REEDY: Right. I remember there were some remarks that leaked out of the White House. I think it was Sherman Adams, Eisenhower's top assistant, who made some remark about Lyndon Johnson playing outer space basketball. Eisenhower, at one point is supposed to have said, "Lyndon Johnson can keep his head in the stars if he wants. I'm going to keep my feet on the ground.'' There was very distinct reluctance for them to proceed, which, to me, raises a very interesting point. More than anything else, I'm a political theoretician and historian and this is one of the very few instances in this century, I can only think of three or four, where the initiative for a very major law and a very major change was the initiative of Congress.

LOGSDON: Congress?

REEDY: Yes, Congress rather than the President.

LOGSDON: Congress really put the pressure on the White House?

REEDY: Right.

LOGSDON: I think the White House had to respond and brought a Space Act up, but it is because Congress was insistent.

REEDY: Right, and the Space Act was not a very good act that they brought up. Again, I think Eisenhower was afraid of having an agency that could get out of control. I don't think any of his motives, by the way, were bad or venal or anything like that. I think it was just a difference of opinion; and, therefore, he tried to keep the agency as much under control as possible and as much under the control of the military as he possibly could. You know, as a rule, if you take a look at a legislative year, the legislation consists of Congress reacting to what the President proposes.

LOGSDON: Yes, to White House initiatives.

REEDY: Which doesn't mean the President gets everything he wants, not by a long shot. But, he has the power of the initiative. That's the one real power of the Presidency, by the way. There are not many others.

LOGSDON: It is agenda setting.

REEDY: Right. Most of the powers of the Presidency are mythical, as every President has discovered. But here you had one of the only three or four instances I can think of in this century where something originated with Congress.
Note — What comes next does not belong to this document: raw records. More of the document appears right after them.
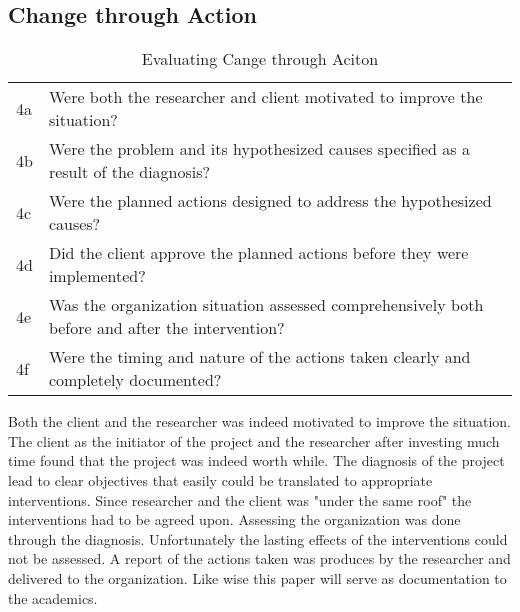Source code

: \subsection{Change through Action}
\begin{table}[h]
\centering
\begin{tabular}{p{2cm} p{8cm}}
\hline
4a & Were both the researcher and client motivated to improve the situation? \\
4b & Were the problem and its hypothesized causes specified as a result of the diagnosis? \\
4c & Were the planned actions designed to address the hypothesized causes? \\
4d & Did the client approve the planned actions before they were implemented? \\
4e & Was the organization situation assessed comprehensively both before and after the intervention? \\
4f & Were the timing and nature of the actions taken clearly and completely documented? \\
\hline
\end{tabular}
\caption{Evaluating Cange through Aciton}
\label{tab:evachange}
\end{table}
Both the client and the researcher was indeed motivated to improve the situation.
The client as the initiator of the project and the researcher after investing much time found that the project was indeed worth while.
The diagnosis of the project lead to clear objectives that easily could be translated to appropriate interventions.
Since researcher and the client was "under the same roof" the interventions had to be agreed upon. 
Assessing the organization was done through the diagnosis. Unfortunately the lasting effects of the interventions could not be assessed. 
A report of the actions taken was produces by the researcher and delivered to the organization. 
Like wise this paper will serve as documentation to the academics. 

\newpage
LOGSDON: How engaged did Senator Johnson stay with the space issue after these early months in 1958. Was it a continuing concern? Of course, he had lots of other things on his mind.

REEDY: Right. It was a continuing concern, to a point. One of the problems here is it was an unusually difficult year. You have to realize that we were engaged in an election year. And the Senate and the House are always more difficult to manage. The Senate is a little bit easier than the House because only one third of the Senate is up in any particular election. There were many other things during that year. We also had a mild recession that came later in the year that meant that we had to do something about the economy, jump starting it, that sort of thing. I think for a while, Lyndon Johnson didn't get distracted from the space program, but he had many other things competing with it.

LOGSDON: But, then, later in the year, and I believe you were involved, Senator Johnson was asked by President Eisenhower to go up to the United Nations and talk about the international aspects of the space program.

REEDY: Right, which was very fitting. You know, it was rather strange. If one looks at the press of the period, it became apparent immediately that Lyndon Johnson was the major innovator in this whole thing. I can still remember one marvelous cartoon that appeared in the Baltimore Sun showing Lyndon Johnson and the rest arriving like visitors from Mars. You know, "Take me to your leader," that kind of stuff, meaning the space program. He was the ideal man to make that statement before the United Nations, because you could really say that he was speaking for the country. He had originated this; it had been accepted by the nation; so he was the presenter.